报告题目：A local search approximation algorithm for a sum of squares k-facility location problem

报告摘要：In this talk, we introduce a sum of squares $k$-facility location problem (SOS-$k$-FLP) which is a common generalization of the classic $k$-means problem and the sum of squares facility location problem. In the SOS-$k$-FLP, we are given a client set $ X \subset \mathbb{R}^p$, a uniform center opening cost $f>0$, and an integer $k$. The goal is to open a center subset $F \subset \mathbb{R}^p$ with $ |F| \le k$ and to connect each client to the nearest open center such that the total cost (including center opening cost and the sum of squares of distances) is minimized.
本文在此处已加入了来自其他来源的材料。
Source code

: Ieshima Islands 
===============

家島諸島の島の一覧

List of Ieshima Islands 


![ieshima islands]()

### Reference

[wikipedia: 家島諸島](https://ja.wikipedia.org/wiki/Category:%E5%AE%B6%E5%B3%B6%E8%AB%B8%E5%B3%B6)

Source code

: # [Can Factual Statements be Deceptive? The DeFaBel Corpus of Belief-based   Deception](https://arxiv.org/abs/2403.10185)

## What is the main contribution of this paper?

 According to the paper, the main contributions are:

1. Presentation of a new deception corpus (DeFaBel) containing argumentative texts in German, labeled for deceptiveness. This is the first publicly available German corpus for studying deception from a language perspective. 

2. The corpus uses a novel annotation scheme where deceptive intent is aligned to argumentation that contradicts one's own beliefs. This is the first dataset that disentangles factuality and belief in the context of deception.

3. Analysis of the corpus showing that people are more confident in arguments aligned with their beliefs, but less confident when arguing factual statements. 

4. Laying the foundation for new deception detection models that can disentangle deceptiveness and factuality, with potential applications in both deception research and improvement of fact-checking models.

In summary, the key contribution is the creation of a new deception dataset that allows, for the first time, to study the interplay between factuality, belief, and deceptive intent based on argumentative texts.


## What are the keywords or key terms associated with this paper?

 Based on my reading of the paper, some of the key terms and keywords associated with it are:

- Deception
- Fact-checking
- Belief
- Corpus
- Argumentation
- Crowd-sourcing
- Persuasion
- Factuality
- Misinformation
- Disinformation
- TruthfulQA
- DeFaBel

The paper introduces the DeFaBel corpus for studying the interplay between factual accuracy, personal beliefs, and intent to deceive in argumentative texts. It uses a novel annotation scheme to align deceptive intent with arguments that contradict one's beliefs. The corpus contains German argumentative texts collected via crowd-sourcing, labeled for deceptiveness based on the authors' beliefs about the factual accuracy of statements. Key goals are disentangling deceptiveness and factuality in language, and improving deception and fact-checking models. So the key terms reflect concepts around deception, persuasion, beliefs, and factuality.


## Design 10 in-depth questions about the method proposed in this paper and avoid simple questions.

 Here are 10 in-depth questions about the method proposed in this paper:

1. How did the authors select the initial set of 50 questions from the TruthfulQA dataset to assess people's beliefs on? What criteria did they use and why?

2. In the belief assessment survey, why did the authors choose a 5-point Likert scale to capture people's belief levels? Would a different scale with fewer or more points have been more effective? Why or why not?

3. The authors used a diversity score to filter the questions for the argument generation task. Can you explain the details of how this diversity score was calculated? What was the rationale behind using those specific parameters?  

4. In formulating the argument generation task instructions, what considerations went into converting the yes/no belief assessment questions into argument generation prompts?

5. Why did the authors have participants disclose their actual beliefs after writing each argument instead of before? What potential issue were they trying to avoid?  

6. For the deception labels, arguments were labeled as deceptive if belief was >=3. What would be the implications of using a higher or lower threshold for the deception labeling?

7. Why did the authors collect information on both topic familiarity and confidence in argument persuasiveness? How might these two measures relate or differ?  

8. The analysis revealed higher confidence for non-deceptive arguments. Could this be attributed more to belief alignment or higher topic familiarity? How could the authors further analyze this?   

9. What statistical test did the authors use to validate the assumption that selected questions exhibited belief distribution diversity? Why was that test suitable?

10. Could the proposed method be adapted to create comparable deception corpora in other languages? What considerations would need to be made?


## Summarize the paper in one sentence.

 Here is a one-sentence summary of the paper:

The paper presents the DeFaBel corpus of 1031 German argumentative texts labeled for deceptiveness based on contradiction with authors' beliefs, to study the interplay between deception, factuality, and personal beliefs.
Using local search and scaling techniques, we offer a $(9+\sqrt{91}+\varepsilon)$-approximation algorithm for the SOS-$k$-FLP. Numerical tests indicate that a combination heuristic of our algorithm with iterated Lloyd's algorithm is efficient and effective in practice.

报告时间：2017年3月27日（周一）下午16:30-17:15

报告地点：长清湖校区C区236

欢迎老师和同学参加！

报告人简介：张冬梅，现为山东建筑大学计算机学院副教授。2012 年获山东大学计算机应用技术专业理学博士。主要研究兴趣为机器学习和信息检索，特别是文本情感分析。